The following is an overview of lecture notes from my History of American music course this semester. -Editor
Her fans were delighted to see Beyoncé, The Bootylicious, our reigning queen of American pop, step to the podium and offer an anticipated rendition of the National Anthem at Barack Obama’s recent inauguration. Fresh off her revealing and seductive GQ photo shoot, she had morphed back into her “role model for youth” persona: conservatively dressed, figuratively wrapped in Old Glory, and ready to lead the nation in song. With gay Latino poet – Richard Blanco, Kelly Clarkson (of American Idol fame), James Taylor’s folksy baby boomer crooning and the demographically integrated, inner-city Brooklyn Tabernacle Choir blasting anthems in bel canto voice, it was difficult to not be drawn into the celebration with such an “all-American” line up.
Posts on my Facebook and Twitter accounts raved as the crowd roared its approval. When it was “leaked” that Queen B may have lip-synced her performance the news almost upstaged everything that was going on in D.C.—even Hilary Clinton’s recent congressional testimony on Benghazi. Divas J-Lo and Aretha Franklin weighed in on the “controversy.” Clearly, many believed that some kind of social contract had been breached. The combination of God, country and pageantry demanded a vocal performance that lived up to these lofty ideals.
The entire scenario and its fallout highlight some ongoing themes that have been a stable feature of the continual diversification of American musical culture since its inception. And certainly among all of these issues, the search for “authenticity” has been, arguably, one of the driving social forces shaping the American musical landscape.

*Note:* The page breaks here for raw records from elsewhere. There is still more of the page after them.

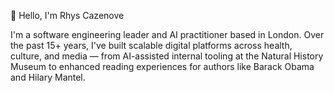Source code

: 👋 Hello, I'm Rhys Cazenove

I'm a software engineering leader and AI practitioner based in London. Over the past 15+ years, I've built scalable digital platforms across health, culture, and media — from AI-assisted internal tooling at the Natural History Museum to enhanced reading experiences for authors like Barack Obama and Hilary Mantel.

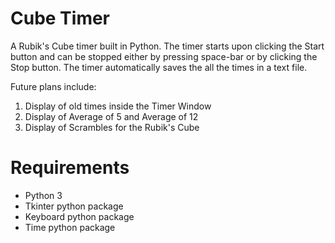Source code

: # Cube Timer
A Rubik's Cube timer built in Python. The timer starts upon clicking the Start button and can be stopped either by pressing space-bar or by clicking the Stop button. The timer automatically saves the all the times in a text file. 

Future plans include:
1. Display of old times inside the Timer Window
2. Display of Average of 5 and Average of 12
3. Display of Scrambles for the Rubik's Cube

# Requirements
* Python 3
* Tkinter python package
* Keyboard python package
* Time python package
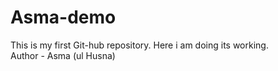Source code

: # Asma-demo
This is my first Git-hub repository.
Here i am doing its working.
<br>
Author - Asma (ul Husna)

As we learn in Richard Crawford’s text, An Introduction to America’s Music, the first three centuries of American music was a history in which various political, cultural, economic, and social interests intersected in sonic form. If we take our governing question, “Why are these people making this music at this time in this place?”—a mantra from musicologist Christopher Small—as a guide, we can discipline these social energies into manageable clusters of ideas. The melting pot character of American culture makes the search for an American authentic an elusive pursuit, one that nonetheless has kept musicians and audiences hopping—and guessing.

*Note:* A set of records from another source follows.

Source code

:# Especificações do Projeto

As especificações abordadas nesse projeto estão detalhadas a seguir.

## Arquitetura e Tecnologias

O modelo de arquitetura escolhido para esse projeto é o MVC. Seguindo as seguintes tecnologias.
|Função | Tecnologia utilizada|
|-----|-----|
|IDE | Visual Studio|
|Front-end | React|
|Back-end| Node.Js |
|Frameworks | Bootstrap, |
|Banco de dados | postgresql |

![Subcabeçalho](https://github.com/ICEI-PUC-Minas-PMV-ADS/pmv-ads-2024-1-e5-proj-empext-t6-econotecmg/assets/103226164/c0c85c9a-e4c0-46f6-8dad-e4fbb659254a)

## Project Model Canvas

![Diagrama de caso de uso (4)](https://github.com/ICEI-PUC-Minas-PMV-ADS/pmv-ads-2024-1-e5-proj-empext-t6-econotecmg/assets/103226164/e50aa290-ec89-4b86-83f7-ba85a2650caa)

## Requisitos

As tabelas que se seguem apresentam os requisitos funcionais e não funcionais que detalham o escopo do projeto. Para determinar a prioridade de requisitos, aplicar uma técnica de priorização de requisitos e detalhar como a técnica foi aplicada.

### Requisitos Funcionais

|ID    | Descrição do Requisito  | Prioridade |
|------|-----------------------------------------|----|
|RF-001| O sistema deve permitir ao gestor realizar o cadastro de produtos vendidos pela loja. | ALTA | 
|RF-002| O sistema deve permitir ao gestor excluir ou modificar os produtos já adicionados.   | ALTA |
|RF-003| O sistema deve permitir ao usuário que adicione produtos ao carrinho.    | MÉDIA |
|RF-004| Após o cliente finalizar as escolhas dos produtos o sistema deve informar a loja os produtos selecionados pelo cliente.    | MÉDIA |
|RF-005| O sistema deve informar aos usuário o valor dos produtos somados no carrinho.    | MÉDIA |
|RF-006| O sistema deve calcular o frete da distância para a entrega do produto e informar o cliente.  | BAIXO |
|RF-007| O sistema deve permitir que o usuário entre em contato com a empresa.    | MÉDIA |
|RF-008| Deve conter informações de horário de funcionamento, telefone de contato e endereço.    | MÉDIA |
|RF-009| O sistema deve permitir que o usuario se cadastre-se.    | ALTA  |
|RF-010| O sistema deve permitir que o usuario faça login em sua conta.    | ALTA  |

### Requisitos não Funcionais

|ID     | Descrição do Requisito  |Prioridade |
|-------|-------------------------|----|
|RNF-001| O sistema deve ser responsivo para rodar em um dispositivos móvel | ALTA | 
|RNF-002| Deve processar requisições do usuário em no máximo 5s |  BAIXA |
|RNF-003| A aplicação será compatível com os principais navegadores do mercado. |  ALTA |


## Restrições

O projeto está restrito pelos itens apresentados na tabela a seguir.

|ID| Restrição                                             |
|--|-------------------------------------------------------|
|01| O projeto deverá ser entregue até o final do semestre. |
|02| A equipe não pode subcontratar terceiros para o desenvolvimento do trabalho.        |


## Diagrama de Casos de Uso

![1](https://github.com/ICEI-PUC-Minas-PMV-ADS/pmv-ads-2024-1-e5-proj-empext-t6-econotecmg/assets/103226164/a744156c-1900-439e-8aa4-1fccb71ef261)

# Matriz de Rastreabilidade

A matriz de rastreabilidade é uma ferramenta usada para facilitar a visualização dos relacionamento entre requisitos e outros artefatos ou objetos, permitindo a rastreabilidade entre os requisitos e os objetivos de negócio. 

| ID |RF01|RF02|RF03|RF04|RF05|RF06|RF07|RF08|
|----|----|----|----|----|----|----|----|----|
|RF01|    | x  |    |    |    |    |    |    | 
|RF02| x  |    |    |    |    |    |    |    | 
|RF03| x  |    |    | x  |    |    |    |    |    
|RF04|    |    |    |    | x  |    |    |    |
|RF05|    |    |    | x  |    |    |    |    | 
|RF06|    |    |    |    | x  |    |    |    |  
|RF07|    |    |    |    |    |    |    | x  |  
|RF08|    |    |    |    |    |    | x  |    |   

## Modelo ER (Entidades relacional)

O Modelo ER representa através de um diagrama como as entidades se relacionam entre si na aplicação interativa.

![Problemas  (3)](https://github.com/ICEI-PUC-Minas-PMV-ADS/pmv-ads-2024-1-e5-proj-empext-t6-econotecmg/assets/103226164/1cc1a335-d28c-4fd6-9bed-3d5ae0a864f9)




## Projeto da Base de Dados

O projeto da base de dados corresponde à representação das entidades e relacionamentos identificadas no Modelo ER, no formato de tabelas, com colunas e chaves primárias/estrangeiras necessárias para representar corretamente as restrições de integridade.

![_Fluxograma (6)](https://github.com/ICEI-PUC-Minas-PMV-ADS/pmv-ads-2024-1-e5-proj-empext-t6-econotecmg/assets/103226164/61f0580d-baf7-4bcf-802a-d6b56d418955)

Identity, and its politics, have been central to the processes of nation building and by extension, the establishment of “an” American music culture. The large groups in the story at this point—European settlers, Native Americans, African Americans and their descendants—all contributed to the musical landscape in rich ways. Although each group and their sub-sets were bounded by social norms that claimed limited engagement with each other, music history shows us that inter-musical transactions were abundant. Indian music was represented in print by 1670, although transcribers readily admit that they couldn’t come close to how it actually sounded. In other words, their transcriptions weren’t “authentic.” African American music in both its secular and sacred articulations swept through colonial America with force and religious fervor despite the social standing of its creators. And European-derived music in all of its richness and variety provided a platform to establish the beginnings of the American culture industry, as enterprising musicians dreamed up ways to muse on politics, the birds and the bees, God, and country—and mostly with a reasonable price tag.
American institutions such as singing schools, home parlors, the military, and the early theaters provided alternative cultural spaces to churches for “musicking” (music and all its attendant activities) as the population became more diverse in its tastes and more eclectic in its desires. And thus, we see in this historical setting other kinds of social collectives emerge, ones not based solely on race or ethnicity. This process will continue through the years, as we shall see.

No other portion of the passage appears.